Filter the listing and keep only the lines with the word "price".

(DATASET EXCERPTS begins)

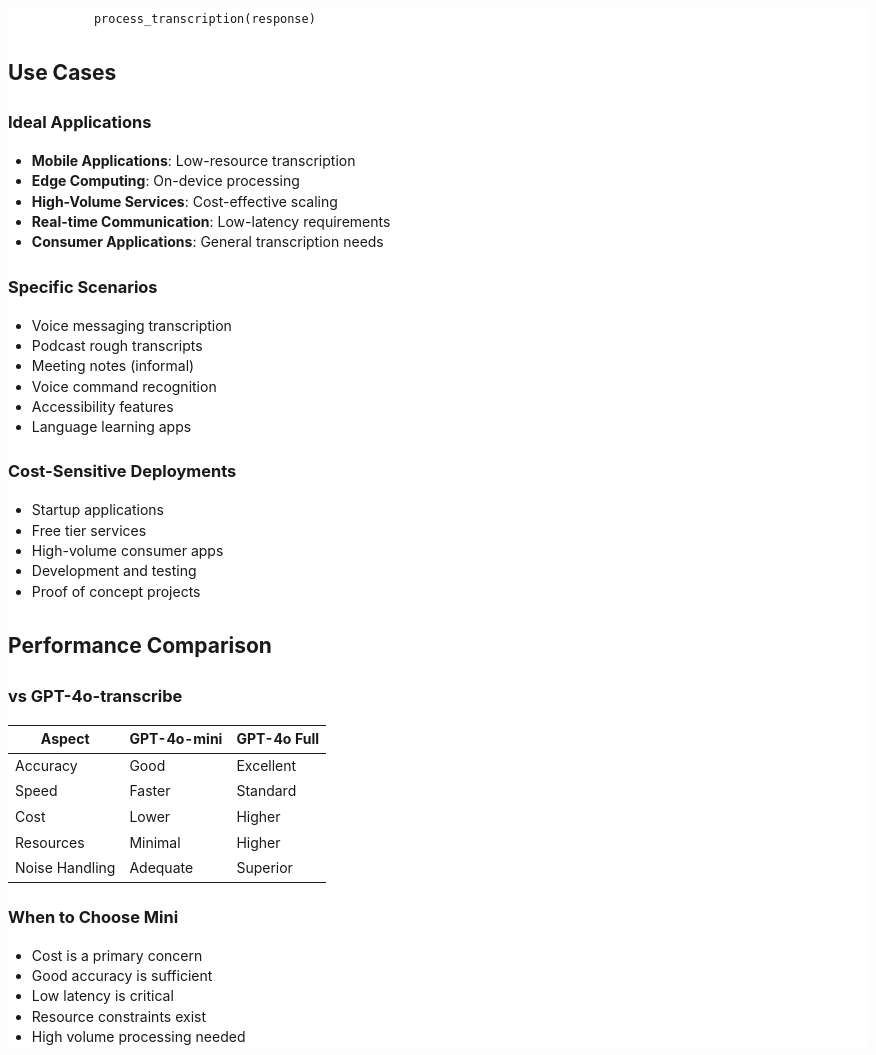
 ```python
            process_transcription(response)
```

## Use Cases

### Ideal Applications
- **Mobile Applications**: Low-resource transcription
- **Edge Computing**: On-device processing
- **High-Volume Services**: Cost-effective scaling
- **Real-time Communication**: Low-latency requirements
- **Consumer Applications**: General transcription needs

### Specific Scenarios
- Voice messaging transcription
- Podcast rough transcripts
- Meeting notes (informal)
- Voice command recognition
- Accessibility features
- Language learning apps

### Cost-Sensitive Deployments
- Startup applications
- Free tier services
- High-volume consumer apps
- Development and testing
- Proof of concept projects

## Performance Comparison

### vs GPT-4o-transcribe
| Aspect | GPT-4o-mini | GPT-4o Full |
|--------|-------------|------------|
| Accuracy | Good | Excellent |
| Speed | Faster | Standard |
| Cost | Lower | Higher |
| Resources | Minimal | Higher |
| Noise Handling | Adequate | Superior |

### When to Choose Mini
- Cost is a primary concern
- Good accuracy is sufficient
- Low latency is critical
- Resource constraints exist
- High volume processing needed
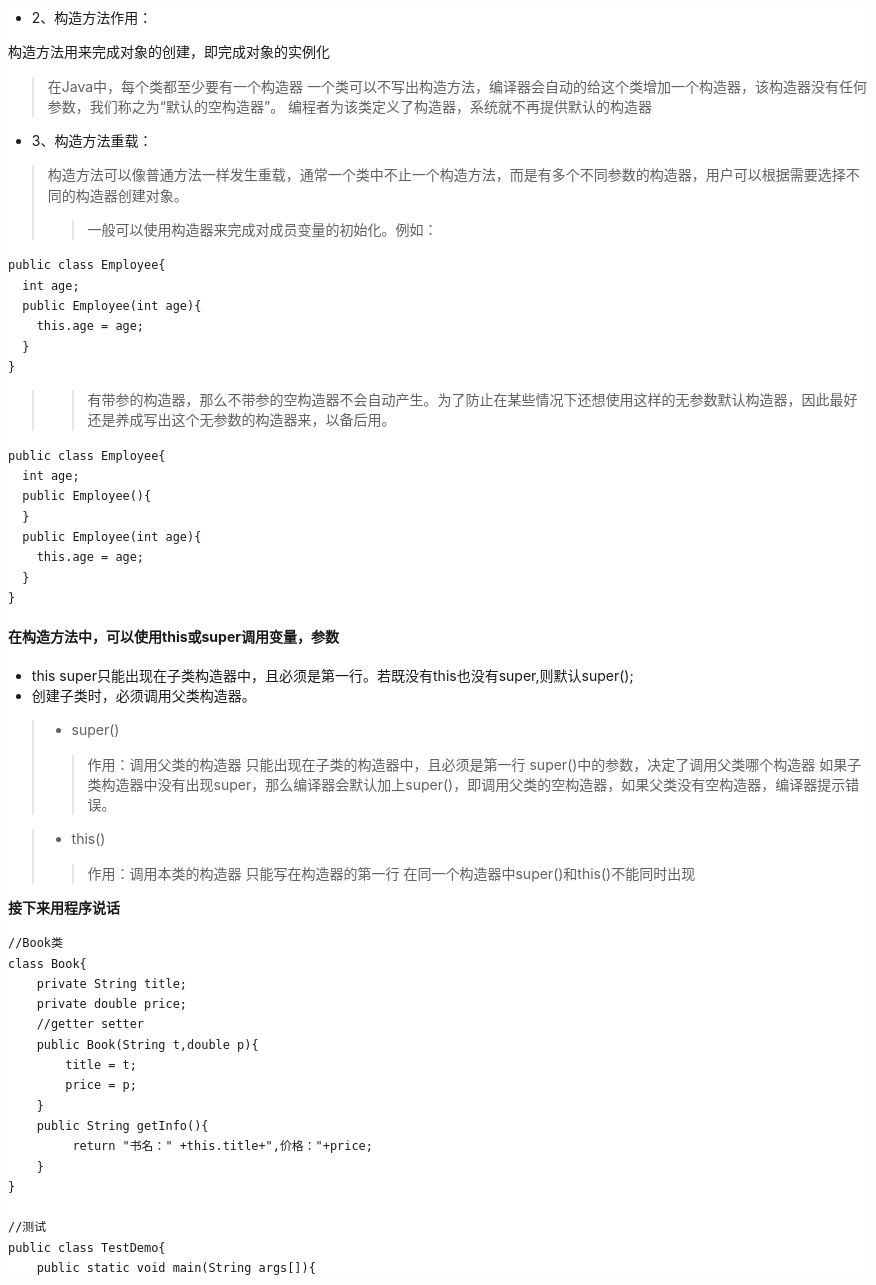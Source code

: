 * 2、构造方法作用：

构造方法用来完成对象的创建，即完成对象的实例化
> 在Java中，每个类都至少要有一个构造器
> 一个类可以不写出构造方法，编译器会自动的给这个类增加一个构造器，该构造器没有任何参数，我们称之为“默认的空构造器”。 
> 编程者为该类定义了构造器，系统就不再提供默认的构造器

* 3、构造方法重载：
> 构造方法可以像普通方法一样发生重载，通常一个类中不止一个构造方法，而是有多个不同参数的构造器，用户可以根据需要选择不同的构造器创建对象。
>> 一般可以使用构造器来完成对成员变量的初始化。例如：
```
public class Employee{
  int age;
  public Employee(int age){
    this.age = age;
  }  
}

```
>>有带参的构造器，那么不带参的空构造器不会自动产生。为了防止在某些情况下还想使用这样的无参数默认构造器，因此最好还是养成写出这个无参数的构造器来，以备后用。 
```
public class Employee{
  int age;
  public Employee(){
  }
  public Employee(int age){
    this.age = age;
  }  
}

```

#### 在构造方法中，可以使用this或super调用变量，参数

* this super只能出现在子类构造器中，且必须是第一行。若既没有this也没有super,则默认super();
* 创建子类时，必须调用父类构造器。	

>* super()
>> 作用：调用父类的构造器
>> 只能出现在子类的构造器中，且必须是第一行
>> super()中的参数，决定了调用父类哪个构造器
>> 如果子类构造器中没有出现super，那么编译器会默认加上super()，即调用父类的空构造器，如果父类没有空构造器，编译器提示错误。

>* this()
>> 作用：调用本类的构造器
>> 只能写在构造器的第一行
>> 在同一个构造器中super()和this()不能同时出现

**接下来用程序说话**
```
//Book类
class Book{
	private String title;
	private double price;
	//getter setter
	public Book(String t,double p){
		title = t;
		price = p;
	}
	public String getInfo(){
		 return "书名：" +this.title+",价格："+price;
	}
}

//测试
public class TestDemo{
	public static void main(String args[]){
```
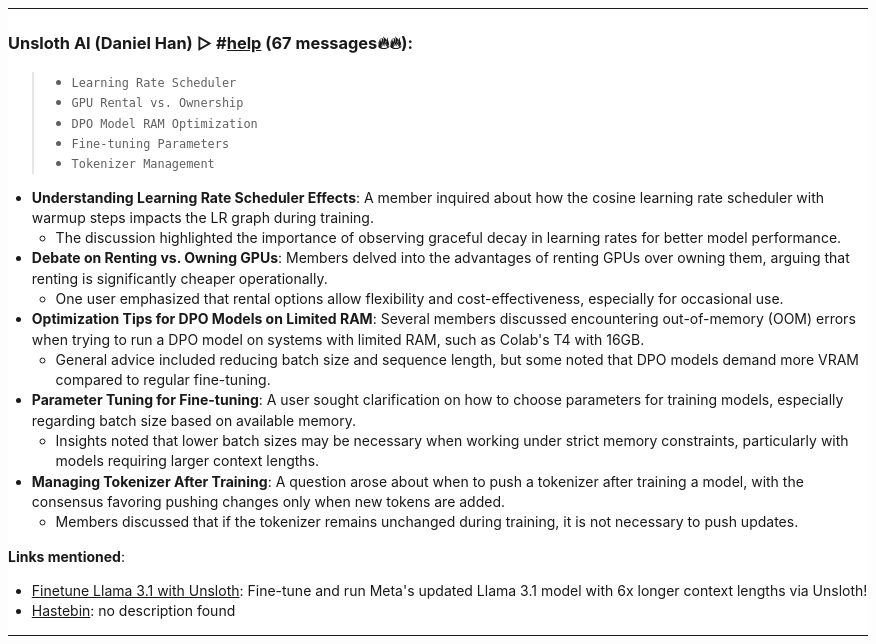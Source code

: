 </div>
  

---


### **Unsloth AI (Daniel Han) ▷ #[help](https://discord.com/channels/1179035537009545276/1179777624986357780/1278799638295744522)** (67 messages🔥🔥): 

> - `Learning Rate Scheduler`
> - `GPU Rental vs. Ownership`
> - `DPO Model RAM Optimization`
> - `Fine-tuning Parameters`
> - `Tokenizer Management` 


- **Understanding Learning Rate Scheduler Effects**: A member inquired about how the cosine learning rate scheduler with warmup steps impacts the LR graph during training.
   - The discussion highlighted the importance of observing graceful decay in learning rates for better model performance.
- **Debate on Renting vs. Owning GPUs**: Members delved into the advantages of renting GPUs over owning them, arguing that renting is significantly cheaper operationally.
   - One user emphasized that rental options allow flexibility and cost-effectiveness, especially for occasional use.
- **Optimization Tips for DPO Models on Limited RAM**: Several members discussed encountering out-of-memory (OOM) errors when trying to run a DPO model on systems with limited RAM, such as Colab's T4 with 16GB.
   - General advice included reducing batch size and sequence length, but some noted that DPO models demand more VRAM compared to regular fine-tuning.
- **Parameter Tuning for Fine-tuning**: A user sought clarification on how to choose parameters for training models, especially regarding batch size based on available memory.
   - Insights noted that lower batch sizes may be necessary when working under strict memory constraints, particularly with models requiring larger context lengths.
- **Managing Tokenizer After Training**: A question arose about when to push a tokenizer after training a model, with the consensus favoring pushing changes only when new tokens are added.
   - Members discussed that if the tokenizer remains unchanged during training, it is not necessary to push updates.


<div class="linksMentioned">

<strong>Links mentioned</strong>:

<ul>
<li>
<a href="https://unsloth.ai/blog/llama3-1">Finetune Llama 3.1 with Unsloth</a>: Fine-tune and run Meta&#x27;s updated Llama 3.1 model with 6x longer context lengths via Unsloth!</li><li><a href="https://hastebin.com/share/ilelinosan.python">Hastebin</a>: no description found
</li>
</ul>

</div>
  

---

(DATASET EXCERPTS ends)

[WRITTEN ANSWER]:
	private double price;
		price = p;
		 return "书名：" +this.title+",价格："+price;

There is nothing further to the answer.